The BaaS approach allows a third-party vendor to absorb the risks of the project and pay for infrastructure updates for a specified period of time, identifying new opportunities for cost-efficiency and bolstering energy saving capabilities. Children’s Hospital of Alabama signed a 25-year contract with a buildings industry leader who would design, build, operate, and assume the risk for a new central utility plant for the hospital so they could maximize energy savings. This plant resulted in nearly $250,000 in annual savings while also allowing the hospital to reduce the use of gas by 69 percent and maximize efficiency of operations.
BaaS offerings continue to evolve to provide customized and expert partnership that delivers on the outcomes that matter most. For example, Net Zero Buildings as a Service provides the decarbonization solutions and full-service risk management models to power organizations’ environmental, social, and governance (ESG) goals. With sustainability wholly managed by a partner, organizational leaders are free to focus on their primary business missions.
Making building improvements is one of the most important steps building managers can take toward reducing the building’s carbon footprint.

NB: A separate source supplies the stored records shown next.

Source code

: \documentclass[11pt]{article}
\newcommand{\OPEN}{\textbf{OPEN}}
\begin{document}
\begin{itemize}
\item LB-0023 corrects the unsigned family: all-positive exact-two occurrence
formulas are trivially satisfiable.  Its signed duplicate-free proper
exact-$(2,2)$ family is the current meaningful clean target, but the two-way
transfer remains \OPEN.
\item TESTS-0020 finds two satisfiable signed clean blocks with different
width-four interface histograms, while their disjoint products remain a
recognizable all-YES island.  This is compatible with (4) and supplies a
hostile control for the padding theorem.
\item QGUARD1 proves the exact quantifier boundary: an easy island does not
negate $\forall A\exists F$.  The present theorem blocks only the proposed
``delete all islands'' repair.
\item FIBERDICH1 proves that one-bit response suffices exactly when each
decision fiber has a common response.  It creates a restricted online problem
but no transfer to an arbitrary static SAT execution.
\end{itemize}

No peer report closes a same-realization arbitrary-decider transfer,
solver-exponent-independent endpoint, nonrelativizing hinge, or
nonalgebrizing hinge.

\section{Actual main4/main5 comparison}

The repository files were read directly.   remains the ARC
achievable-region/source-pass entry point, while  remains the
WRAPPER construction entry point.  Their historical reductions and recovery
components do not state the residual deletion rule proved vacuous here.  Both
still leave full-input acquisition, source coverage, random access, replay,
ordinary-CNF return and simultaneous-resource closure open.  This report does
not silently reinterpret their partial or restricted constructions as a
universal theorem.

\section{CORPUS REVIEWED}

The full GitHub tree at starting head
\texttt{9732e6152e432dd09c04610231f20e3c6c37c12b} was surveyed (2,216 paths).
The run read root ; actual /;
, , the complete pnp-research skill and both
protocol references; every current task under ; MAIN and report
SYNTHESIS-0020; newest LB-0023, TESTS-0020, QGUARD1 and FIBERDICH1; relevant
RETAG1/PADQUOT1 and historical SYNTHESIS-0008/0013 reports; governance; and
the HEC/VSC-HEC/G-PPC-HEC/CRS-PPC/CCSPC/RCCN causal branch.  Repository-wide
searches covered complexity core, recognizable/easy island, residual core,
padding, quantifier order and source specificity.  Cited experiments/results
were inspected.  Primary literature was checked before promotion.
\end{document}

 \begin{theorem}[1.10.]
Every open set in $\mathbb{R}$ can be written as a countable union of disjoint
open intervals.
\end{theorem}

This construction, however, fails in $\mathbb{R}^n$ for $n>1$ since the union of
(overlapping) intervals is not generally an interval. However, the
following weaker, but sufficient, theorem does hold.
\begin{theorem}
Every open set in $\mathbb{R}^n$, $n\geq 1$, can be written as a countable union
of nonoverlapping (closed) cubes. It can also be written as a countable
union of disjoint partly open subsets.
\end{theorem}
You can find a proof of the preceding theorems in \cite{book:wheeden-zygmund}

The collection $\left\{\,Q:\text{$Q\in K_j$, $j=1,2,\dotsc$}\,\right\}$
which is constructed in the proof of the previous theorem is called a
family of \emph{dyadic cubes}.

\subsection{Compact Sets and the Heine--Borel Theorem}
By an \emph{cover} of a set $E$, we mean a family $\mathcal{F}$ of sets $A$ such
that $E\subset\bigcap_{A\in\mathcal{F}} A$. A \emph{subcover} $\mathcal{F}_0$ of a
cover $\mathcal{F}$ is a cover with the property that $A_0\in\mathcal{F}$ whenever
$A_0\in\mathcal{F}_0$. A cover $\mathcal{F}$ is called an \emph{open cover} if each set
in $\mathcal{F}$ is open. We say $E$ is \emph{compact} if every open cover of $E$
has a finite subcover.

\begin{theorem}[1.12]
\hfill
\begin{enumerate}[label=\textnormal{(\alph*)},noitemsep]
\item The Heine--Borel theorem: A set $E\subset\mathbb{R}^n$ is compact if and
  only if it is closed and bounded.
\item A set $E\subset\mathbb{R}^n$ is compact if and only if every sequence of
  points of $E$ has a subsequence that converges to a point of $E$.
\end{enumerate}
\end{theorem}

Maximize Funding to Maximize Impact
Once funding is secured, building managers can hit the ground running to immediately begin reducing their organization’s carbon footprint. This starts with building technologies, such as LED lighting, efficient HVAC systems, and advanced water metering, as well as upgrades and efficiency-focused audits of existing assets, such as the central utility plant. As projects get under way, organizations can deepen their commitment to a healthy building through larger scale, longer-term projects, such as constructing solar photovoltaic (PV) arrays to reduce reliance on fossil fuels and increase savings in operating expenses.
When considering the budget for building sustainability, investments in connected technologies should be a priority for every organization. By moving away from siloed, one-use equipment and integrating building technologies to work together and connect to a single platform, building managers and owners can achieve greater outcomes, not only for the planet but also for security, occupant health, and occupant experience. Integrating advanced security technology such as location-based monitoring with advanced HVAC assets, heating, cooling, and ventilation systems can allow for automatic adjustments to the number of occupants in a threshold, allowing for energy savings and the creation of a smart, data-driven environment.
Making building improvements is one of the most important steps building managers can take toward reducing the building’s carbon footprint. These improvements do not have to be capital-intensive, thanks to modern funding mechanisms. As businesses commit to keeping their people healthy and keeping their buildings efficient, these innovations will also contribute to a healthy planet.